- _WHAT YOU WILL DO_: Write out each entry, exactly the way it appears.

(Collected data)
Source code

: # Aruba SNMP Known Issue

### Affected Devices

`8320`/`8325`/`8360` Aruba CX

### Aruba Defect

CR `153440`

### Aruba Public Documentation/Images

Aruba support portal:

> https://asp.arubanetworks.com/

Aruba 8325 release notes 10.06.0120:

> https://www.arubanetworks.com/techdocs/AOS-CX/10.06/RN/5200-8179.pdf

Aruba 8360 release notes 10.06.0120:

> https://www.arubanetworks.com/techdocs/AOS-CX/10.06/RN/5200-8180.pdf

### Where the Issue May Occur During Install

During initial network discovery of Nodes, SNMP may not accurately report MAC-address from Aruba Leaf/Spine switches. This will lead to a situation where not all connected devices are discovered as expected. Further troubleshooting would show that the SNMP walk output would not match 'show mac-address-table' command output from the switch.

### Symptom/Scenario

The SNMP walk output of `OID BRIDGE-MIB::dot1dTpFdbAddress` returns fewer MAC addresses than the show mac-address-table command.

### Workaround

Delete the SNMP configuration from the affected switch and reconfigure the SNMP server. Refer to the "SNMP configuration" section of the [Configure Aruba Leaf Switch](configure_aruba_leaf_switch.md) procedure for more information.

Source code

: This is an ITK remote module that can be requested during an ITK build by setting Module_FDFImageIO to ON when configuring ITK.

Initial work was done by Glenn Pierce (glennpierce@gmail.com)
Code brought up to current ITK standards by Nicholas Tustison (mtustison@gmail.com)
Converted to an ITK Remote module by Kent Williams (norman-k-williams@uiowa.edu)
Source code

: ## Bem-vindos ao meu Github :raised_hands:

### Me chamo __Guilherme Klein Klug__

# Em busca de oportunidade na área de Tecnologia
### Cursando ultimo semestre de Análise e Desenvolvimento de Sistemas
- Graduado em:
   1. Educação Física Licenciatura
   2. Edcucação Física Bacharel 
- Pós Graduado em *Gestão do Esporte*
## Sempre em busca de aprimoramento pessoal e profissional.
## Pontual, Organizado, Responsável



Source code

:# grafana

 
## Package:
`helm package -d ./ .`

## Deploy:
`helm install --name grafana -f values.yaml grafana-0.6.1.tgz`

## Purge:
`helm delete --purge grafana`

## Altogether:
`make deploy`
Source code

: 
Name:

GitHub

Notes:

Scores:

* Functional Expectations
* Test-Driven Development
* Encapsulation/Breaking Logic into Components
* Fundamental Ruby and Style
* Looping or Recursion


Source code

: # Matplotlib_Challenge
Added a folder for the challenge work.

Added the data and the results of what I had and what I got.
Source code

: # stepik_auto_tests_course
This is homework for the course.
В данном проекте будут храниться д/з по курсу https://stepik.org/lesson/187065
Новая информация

- _PROBLEM SOLUTION_:
Source code

: # Aruba SNMP Known Issue

### Affected Devices

`8320`/`8325`/`8360` Aruba CX

### Aruba Defect

CR `153440`

### Aruba Public Documentation/Images

Aruba support portal:

> https://asp.arubanetworks.com/

Aruba 8325 release notes 10.06.0120:

> https://www.arubanetworks.com/techdocs/AOS-CX/10.06/RN/5200-8179.pdf

Aruba 8360 release notes 10.06.0120:

> https://www.arubanetworks.com/techdocs/AOS-CX/10.06/RN/5200-8180.pdf

### Where the Issue May Occur During Install

During initial network discovery of Nodes, SNMP may not accurately report MAC-address from Aruba Leaf/Spine switches. This will lead to a situation where not all connected devices are discovered as expected. Further troubleshooting would show that the SNMP walk output would not match 'show mac-address-table' command output from the switch.

### Symptom/Scenario

The SNMP walk output of `OID BRIDGE-MIB::dot1dTpFdbAddress` returns fewer MAC addresses than the show mac-address-table command.

### Workaround

Delete the SNMP configuration from the affected switch and reconfigure the SNMP server. Refer to the "SNMP configuration" section of the [Configure Aruba Leaf Switch](configure_aruba_leaf_switch.md) procedure for more information.

Source code

: This is an ITK remote module that can be requested during an ITK build by setting Module_FDFImageIO to ON when configuring ITK.

Initial work was done by Glenn Pierce (glennpierce@gmail.com)
Code brought up to current ITK standards by Nicholas Tustison (mtustison@gmail.com)
Converted to an ITK Remote module by Kent Williams (norman-k-williams@uiowa.edu)
Source code

: ## Bem-vindos ao meu Github :raised_hands:

### Me chamo __Guilherme Klein Klug__

# Em busca de oportunidade na área de Tecnologia
### Cursando ultimo semestre de Análise e Desenvolvimento de Sistemas
- Graduado em:
   1. Educação Física Licenciatura
   2. Edcucação Física Bacharel 
- Pós Graduado em *Gestão do Esporte*
## Sempre em busca de aprimoramento pessoal e profissional.
## Pontual, Organizado, Responsável



Source code

:# grafana

 
## Package:
`helm package -d ./ .`

## Deploy:
`helm install --name grafana -f values.yaml grafana-0.6.1.tgz`

## Purge:
`helm delete --purge grafana`

## Altogether:
`make deploy`
Source code

: 
Name:

GitHub

Notes:

Scores:

* Functional Expectations
* Test-Driven Development
* Encapsulation/Breaking Logic into Components
* Fundamental Ruby and Style
* Looping or Recursion


Source code

: # Matplotlib_Challenge
Added a folder for the challenge work.

Added the data and the results of what I had and what I got.
Source code

: # stepik_auto_tests_course
This is homework for the course.
В данном проекте будут храниться д/з по курсу https://stepik.org/lesson/187065
Новая информация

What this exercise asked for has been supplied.